Ask anybody outside China to name a Chinese brand and they will struggle to think of one. That’s despite 95 Chinese firms making it into the Fortune Global 500 list of the world’s biggest companies.
But this will change in the next decade, says a professor at one of Britain’s leading business schools.
“Today if I go to Western markets in Europe or the US and ask people … to name a Chinese brand, they can’t. But the names I have said, I promise you, in 10 years, people will know these names,” London Business School marketing professor Nirmalya Kumar told the Hong Kong Economic Journal’s EJ Insight.

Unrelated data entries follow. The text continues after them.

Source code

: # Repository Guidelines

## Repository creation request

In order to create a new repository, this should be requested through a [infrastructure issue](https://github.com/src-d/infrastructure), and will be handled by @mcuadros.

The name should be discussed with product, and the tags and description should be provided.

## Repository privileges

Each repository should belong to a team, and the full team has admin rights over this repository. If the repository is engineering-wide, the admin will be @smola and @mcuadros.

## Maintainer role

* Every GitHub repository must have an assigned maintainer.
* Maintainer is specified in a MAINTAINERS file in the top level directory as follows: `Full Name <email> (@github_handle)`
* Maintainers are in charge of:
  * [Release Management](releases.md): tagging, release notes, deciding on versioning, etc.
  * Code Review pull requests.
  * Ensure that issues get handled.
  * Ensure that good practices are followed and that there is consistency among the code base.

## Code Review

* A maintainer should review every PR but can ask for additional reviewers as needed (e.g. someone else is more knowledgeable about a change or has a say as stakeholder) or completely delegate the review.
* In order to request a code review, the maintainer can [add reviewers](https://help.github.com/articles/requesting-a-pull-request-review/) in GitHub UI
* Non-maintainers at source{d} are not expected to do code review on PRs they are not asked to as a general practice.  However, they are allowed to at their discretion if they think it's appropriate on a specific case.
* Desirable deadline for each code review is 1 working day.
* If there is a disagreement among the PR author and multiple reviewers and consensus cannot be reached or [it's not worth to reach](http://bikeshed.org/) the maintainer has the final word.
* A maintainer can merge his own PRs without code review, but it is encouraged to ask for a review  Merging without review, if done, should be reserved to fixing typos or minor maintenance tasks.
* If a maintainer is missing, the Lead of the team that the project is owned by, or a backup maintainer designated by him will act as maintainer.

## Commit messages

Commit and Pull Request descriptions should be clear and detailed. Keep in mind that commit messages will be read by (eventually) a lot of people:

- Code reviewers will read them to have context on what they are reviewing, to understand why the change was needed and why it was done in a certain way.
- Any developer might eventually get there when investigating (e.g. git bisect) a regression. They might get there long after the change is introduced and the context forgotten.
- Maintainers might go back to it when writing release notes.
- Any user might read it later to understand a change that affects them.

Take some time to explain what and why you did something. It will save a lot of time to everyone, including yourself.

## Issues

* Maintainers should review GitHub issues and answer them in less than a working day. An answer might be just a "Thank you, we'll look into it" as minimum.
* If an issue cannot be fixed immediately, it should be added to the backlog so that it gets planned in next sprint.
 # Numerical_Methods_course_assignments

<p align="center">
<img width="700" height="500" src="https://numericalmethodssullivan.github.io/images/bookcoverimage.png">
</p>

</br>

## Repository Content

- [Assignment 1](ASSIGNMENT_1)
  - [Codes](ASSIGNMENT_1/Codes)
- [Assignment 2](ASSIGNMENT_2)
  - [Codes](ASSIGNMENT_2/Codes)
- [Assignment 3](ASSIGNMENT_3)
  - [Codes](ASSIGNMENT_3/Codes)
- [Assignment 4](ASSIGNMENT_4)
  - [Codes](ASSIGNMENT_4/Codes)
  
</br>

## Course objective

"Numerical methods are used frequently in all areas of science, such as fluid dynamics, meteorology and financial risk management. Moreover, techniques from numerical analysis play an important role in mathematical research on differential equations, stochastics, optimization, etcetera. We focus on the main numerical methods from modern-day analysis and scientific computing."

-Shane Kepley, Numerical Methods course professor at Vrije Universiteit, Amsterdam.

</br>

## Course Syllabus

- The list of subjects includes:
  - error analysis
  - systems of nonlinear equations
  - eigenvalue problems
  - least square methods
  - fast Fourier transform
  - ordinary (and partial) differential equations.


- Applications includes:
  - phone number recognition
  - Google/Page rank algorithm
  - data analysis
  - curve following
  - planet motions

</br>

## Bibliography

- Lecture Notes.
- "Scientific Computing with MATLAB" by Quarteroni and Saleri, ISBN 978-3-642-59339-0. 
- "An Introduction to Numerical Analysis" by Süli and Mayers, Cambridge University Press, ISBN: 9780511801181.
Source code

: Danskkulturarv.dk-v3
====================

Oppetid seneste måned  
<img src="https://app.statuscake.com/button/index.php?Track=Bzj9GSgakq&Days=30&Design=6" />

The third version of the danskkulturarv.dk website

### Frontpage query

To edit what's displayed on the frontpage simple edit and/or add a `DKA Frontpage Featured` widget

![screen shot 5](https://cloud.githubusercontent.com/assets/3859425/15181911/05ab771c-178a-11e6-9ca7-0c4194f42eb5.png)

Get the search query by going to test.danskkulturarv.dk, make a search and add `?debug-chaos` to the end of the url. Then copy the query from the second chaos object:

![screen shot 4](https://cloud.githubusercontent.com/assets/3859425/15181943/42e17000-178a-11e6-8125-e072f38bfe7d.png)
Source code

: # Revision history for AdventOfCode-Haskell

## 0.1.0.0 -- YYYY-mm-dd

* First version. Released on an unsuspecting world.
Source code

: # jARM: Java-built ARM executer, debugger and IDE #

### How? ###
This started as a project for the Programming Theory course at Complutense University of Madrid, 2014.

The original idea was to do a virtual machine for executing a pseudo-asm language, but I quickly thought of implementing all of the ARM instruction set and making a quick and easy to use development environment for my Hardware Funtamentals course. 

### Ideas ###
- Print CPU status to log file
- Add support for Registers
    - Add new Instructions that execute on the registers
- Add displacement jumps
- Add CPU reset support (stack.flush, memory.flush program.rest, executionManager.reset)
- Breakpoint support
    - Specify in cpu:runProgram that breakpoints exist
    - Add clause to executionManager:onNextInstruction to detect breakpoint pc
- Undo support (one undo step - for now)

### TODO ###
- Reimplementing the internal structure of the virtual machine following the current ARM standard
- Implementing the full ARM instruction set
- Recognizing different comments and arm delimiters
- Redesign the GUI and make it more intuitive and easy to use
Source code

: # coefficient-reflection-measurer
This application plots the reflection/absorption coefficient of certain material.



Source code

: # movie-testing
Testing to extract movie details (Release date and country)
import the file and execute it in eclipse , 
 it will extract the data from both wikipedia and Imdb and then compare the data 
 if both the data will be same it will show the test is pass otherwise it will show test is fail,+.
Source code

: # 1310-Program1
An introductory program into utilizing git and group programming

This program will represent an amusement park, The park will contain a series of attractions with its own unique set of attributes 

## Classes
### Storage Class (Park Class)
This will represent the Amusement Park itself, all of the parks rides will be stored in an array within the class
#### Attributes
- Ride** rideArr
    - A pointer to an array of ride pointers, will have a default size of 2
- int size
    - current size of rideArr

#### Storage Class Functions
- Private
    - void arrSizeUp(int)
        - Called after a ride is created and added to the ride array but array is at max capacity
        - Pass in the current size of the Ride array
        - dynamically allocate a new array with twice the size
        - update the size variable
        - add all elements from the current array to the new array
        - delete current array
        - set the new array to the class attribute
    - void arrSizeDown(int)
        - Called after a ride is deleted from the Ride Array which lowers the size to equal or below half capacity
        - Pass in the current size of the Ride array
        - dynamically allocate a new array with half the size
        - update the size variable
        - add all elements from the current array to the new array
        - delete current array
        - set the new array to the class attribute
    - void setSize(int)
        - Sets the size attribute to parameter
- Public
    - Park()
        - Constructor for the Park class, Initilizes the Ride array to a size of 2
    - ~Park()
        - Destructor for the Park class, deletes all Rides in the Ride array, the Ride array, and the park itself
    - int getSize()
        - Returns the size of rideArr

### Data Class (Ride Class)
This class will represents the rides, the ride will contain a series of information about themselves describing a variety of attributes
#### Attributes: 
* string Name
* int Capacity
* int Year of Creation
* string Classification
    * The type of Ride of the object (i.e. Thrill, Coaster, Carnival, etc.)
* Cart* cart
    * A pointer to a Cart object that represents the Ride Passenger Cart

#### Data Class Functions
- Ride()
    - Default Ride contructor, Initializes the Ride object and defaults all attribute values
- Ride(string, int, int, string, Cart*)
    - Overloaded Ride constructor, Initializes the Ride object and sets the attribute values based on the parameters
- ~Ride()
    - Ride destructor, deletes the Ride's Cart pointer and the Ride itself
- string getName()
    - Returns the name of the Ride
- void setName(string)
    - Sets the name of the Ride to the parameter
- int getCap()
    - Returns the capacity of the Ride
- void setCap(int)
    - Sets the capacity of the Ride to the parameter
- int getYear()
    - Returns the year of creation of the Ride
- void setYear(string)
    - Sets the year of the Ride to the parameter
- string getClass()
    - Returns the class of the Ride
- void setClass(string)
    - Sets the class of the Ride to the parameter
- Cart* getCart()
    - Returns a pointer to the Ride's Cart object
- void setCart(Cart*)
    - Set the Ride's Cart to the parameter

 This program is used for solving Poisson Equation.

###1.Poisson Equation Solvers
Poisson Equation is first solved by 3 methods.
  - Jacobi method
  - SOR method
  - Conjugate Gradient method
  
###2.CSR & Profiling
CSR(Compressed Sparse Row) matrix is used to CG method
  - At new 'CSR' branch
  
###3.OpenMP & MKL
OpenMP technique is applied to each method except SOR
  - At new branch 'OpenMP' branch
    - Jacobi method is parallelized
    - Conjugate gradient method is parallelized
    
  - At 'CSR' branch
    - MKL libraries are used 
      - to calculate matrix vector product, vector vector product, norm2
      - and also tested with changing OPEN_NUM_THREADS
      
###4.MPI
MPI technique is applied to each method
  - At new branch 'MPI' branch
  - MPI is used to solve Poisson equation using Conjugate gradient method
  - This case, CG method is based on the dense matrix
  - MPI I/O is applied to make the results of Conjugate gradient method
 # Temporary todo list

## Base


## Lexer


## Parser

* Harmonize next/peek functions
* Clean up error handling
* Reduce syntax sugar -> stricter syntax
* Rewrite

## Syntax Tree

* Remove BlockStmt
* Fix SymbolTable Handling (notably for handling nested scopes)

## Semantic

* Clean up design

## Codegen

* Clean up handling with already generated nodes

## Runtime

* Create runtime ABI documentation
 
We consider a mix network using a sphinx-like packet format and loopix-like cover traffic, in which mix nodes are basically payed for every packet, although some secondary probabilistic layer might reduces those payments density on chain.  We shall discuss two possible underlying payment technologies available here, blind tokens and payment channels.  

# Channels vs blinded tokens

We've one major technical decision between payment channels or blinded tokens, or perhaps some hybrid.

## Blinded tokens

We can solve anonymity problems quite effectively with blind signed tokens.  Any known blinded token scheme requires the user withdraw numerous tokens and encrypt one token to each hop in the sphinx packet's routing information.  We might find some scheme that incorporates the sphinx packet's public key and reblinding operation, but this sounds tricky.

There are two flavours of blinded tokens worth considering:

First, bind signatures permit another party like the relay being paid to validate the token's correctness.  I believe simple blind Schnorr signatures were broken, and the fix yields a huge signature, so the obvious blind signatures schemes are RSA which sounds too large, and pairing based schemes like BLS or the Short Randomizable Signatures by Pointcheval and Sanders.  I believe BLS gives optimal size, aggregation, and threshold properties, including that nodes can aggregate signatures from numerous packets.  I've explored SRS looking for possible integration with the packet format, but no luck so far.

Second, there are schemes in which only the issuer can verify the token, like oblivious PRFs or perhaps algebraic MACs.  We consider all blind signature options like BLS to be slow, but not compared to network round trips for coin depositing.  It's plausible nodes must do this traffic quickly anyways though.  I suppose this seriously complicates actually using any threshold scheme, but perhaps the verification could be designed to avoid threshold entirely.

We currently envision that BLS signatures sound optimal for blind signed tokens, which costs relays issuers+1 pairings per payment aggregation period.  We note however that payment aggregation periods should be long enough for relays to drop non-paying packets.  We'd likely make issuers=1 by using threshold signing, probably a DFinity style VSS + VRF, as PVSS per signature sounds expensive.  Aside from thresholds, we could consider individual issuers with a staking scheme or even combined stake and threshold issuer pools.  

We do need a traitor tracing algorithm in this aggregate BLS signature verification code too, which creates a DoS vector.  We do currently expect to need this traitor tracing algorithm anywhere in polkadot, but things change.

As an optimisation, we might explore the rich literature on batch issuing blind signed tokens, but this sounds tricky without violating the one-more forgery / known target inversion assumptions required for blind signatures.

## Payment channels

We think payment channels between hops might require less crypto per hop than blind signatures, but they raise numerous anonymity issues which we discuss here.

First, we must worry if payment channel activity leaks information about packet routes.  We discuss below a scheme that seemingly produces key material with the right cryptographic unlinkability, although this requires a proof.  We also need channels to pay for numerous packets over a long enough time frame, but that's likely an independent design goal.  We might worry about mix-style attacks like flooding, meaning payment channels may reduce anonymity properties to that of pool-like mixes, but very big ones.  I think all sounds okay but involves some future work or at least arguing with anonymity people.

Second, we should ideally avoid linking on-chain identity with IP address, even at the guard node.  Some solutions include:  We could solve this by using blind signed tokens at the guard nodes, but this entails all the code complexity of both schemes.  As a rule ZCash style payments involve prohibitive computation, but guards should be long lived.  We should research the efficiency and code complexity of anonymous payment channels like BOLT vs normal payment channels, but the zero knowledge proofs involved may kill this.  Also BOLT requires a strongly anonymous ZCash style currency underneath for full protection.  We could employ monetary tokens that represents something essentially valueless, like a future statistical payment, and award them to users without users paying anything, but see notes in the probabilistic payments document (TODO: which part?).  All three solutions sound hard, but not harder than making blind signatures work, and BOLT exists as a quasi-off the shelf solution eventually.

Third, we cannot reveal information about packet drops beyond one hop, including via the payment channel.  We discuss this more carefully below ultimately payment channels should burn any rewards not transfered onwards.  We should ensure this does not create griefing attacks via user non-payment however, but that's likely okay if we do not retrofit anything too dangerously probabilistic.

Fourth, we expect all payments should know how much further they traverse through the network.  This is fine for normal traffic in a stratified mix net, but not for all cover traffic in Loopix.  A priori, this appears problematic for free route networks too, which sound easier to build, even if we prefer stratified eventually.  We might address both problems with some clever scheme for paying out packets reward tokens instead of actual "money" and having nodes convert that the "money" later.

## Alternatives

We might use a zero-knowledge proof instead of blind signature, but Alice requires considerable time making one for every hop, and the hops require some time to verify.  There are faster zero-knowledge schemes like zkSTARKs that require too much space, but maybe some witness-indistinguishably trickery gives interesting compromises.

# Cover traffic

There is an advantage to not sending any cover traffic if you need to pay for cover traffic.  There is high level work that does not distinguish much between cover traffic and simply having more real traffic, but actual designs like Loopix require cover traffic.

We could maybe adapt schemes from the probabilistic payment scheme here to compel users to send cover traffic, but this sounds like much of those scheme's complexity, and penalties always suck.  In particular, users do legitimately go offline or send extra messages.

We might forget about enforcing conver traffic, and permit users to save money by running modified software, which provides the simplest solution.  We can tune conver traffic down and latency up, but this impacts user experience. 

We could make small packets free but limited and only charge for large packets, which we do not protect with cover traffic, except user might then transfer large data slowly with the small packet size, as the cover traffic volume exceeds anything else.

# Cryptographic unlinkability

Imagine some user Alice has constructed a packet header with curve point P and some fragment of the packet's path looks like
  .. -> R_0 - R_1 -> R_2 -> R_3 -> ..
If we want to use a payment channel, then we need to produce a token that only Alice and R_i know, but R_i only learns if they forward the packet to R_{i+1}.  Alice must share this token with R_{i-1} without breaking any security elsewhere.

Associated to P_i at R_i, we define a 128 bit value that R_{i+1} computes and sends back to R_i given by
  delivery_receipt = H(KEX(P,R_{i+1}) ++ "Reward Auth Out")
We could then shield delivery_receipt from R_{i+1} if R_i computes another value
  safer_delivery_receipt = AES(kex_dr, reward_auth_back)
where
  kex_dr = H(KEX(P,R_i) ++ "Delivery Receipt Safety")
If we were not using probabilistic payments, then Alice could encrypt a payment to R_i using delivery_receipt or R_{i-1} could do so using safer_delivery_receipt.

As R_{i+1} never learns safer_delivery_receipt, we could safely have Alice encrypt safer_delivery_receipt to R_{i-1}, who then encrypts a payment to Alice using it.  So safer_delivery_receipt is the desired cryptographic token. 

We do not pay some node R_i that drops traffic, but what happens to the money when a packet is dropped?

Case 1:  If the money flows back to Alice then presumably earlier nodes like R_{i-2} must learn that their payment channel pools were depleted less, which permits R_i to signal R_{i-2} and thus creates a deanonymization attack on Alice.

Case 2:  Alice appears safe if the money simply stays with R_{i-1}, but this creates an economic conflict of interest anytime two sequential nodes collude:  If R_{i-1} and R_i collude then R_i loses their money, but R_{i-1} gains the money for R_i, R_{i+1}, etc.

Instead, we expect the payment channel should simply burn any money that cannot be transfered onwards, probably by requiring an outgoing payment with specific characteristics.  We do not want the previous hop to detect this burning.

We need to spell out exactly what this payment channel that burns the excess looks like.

The names Kumar sees coming over the global-recognition horizon are home appliance giants Haier Electronics Group Co. Ltd. (01169.HK) and GD Midea (000527.CN), telecommunications equipment supplier Huawei Technologies Co., PC maker Lenovo Group Ltd. (00992.HK) and Bright Food (Group) Co. Ltd.
And those that he thinks will go global in the next 20 years are TV maker TCL Multimedia Technology Holdings Ltd. (01070.HK); Guangzhou Pearl River Piano Group Co. Ltd. (002678.CN), which has 15 percent of the global piano market; and Guangdong Galanz Group Co. Ltd., which makes about 40 percent of the world’s microwave ovens.
Asian Tortoise Route
The Chinese brands are following a growth path taken by companies like Japan’s Toyota Motor Corp. and Sony Corp., and South Korea’s Samsung Group and LG Electronics Inc., Kumar said.
The growth path, known as the Asian Tortoise Route, has five key stages, starting with low-cost products and proceeding to focus on sales volume, research and development, quality improvements and advertising.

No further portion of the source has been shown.